2. A fusion protein comprising the recombinant humanized type II collagen as described in claim 1.

3. A polynucleotide encoding the recombinant humanized type II collagen of claim 1 or the fusion protein of claim 2; preferably, the polynucleotide comprises the nucleotide sequence shown in SEQ ID NO:5 or SEQ ID NO:6 or a degenerate sequence thereof.

4. A vector comprising the polynucleotide of claim 3; preferably, the vector is an expression vector; preferably, the vector comprises a control element operatively linked to the polynucleotide; preferably, the control element is selected from promoters, terminators and / or enhancers.

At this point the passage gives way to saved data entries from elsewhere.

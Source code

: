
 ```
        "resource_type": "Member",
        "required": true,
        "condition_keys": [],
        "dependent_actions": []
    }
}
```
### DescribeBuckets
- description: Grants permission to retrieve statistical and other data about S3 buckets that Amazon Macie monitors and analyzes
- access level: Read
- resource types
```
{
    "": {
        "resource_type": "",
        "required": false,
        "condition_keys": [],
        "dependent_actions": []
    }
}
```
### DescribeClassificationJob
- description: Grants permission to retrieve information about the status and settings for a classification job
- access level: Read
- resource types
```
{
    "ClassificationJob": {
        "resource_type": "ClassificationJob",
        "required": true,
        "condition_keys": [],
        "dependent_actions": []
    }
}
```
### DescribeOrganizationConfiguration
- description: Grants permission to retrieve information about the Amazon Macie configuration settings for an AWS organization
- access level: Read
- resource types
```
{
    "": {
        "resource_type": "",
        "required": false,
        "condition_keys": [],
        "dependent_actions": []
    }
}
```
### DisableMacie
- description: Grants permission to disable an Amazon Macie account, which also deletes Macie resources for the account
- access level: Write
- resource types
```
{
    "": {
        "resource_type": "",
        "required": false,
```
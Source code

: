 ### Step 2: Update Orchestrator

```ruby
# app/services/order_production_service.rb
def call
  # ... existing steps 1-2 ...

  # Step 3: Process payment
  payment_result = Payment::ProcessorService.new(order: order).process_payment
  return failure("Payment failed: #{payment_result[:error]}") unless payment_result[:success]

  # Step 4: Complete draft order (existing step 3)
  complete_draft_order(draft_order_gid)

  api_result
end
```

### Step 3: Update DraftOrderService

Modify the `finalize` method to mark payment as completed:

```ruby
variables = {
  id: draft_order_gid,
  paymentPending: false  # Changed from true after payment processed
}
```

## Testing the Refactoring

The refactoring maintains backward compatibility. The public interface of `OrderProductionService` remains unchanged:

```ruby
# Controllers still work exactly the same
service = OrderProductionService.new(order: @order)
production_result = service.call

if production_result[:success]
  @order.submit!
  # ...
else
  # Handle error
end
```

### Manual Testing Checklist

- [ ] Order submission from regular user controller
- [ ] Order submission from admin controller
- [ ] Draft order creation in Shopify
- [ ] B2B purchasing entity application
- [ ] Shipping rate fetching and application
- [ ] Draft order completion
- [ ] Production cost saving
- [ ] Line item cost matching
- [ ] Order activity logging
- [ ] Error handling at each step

5. A host cell comprising the polynucleotide of claim 3 or the vector of claim 4; preferably, the host cell is a bacterium, fungus or animal cell; preferably, the bacterium includes Escherichia coli.

6. A method for producing the recombinant humanized type II collagen according to claim 1 or the fusion protein according to claim 2, characterized in that, Includes the following steps: (1) The host cells of claim 5 are cultured under induction conditions to express the recombinant protein; (2) Harvest host cells and / or culture medium containing recombinant humanized type II collagen or fusion protein; (3) Purify the recombinant humanized type II collagen or fusion protein.

7. The composition, characterized in that, It comprises one or more of the following: the recombinant humanized type II collagen of claim 1, the fusion protein of claim 2, the polynucleotide of claim 3, the vector of claim 4, and the host cell of claim 5; Preferably, the composition is one or more of the following: cartilage tissue repair materials, bio-dressings, human biomimetic materials, plastic and cosmetic materials, organoid culture materials, cardiovascular stent materials, coating materials, tissue injection filling materials, ophthalmic materials, obstetric and gynecological biomaterials, nerve repair and regeneration materials, liver tissue materials and vascular repair and regeneration materials, 3D printed artificial organ biomaterials, cosmetic raw materials, and pharmaceutical excipients; preferably, the composition is a surface composition, an injectable composition, or an oral composition.

8. The use of the recombinant humanized type II collagen of claim 1, the fusion protein of claim 2, the polynucleotide of claim 3, the carrier of claim 4, and the host cell of claim 5 in the preparation of one or more of the following: cartilage tissue repair materials, bio-dressings, human biomimetic materials, plastic and cosmetic materials, organoid culture materials, cardiovascular stent materials, coating materials, tissue injection filling materials, ophthalmic materials, obstetric and gynecological biomaterials, nerve repair and regeneration materials, liver tissue materials and vascular repair and regeneration materials, 3D printed artificial organ biomaterials, cosmetic raw materials, and pharmaceutical excipients.

9. Use of the recombinant humanized type II collagen of claim 1 and / or the composition of claim 7 in the preparation of cartilage regeneration and / or repair products.

10. The use according to claim 9, characterized in that, The product is a product that has at least one of the following functions: (a) Products that promote cell adhesion; (b) Products that promote cell migration; (c) Products that promote chondrocyte proliferation; (d) A product that inhibits the expression of inflammatory factors; preferably, the inflammatory factors are selected from one or more of TNF-α, IL-6, IL-12, and IL-1β.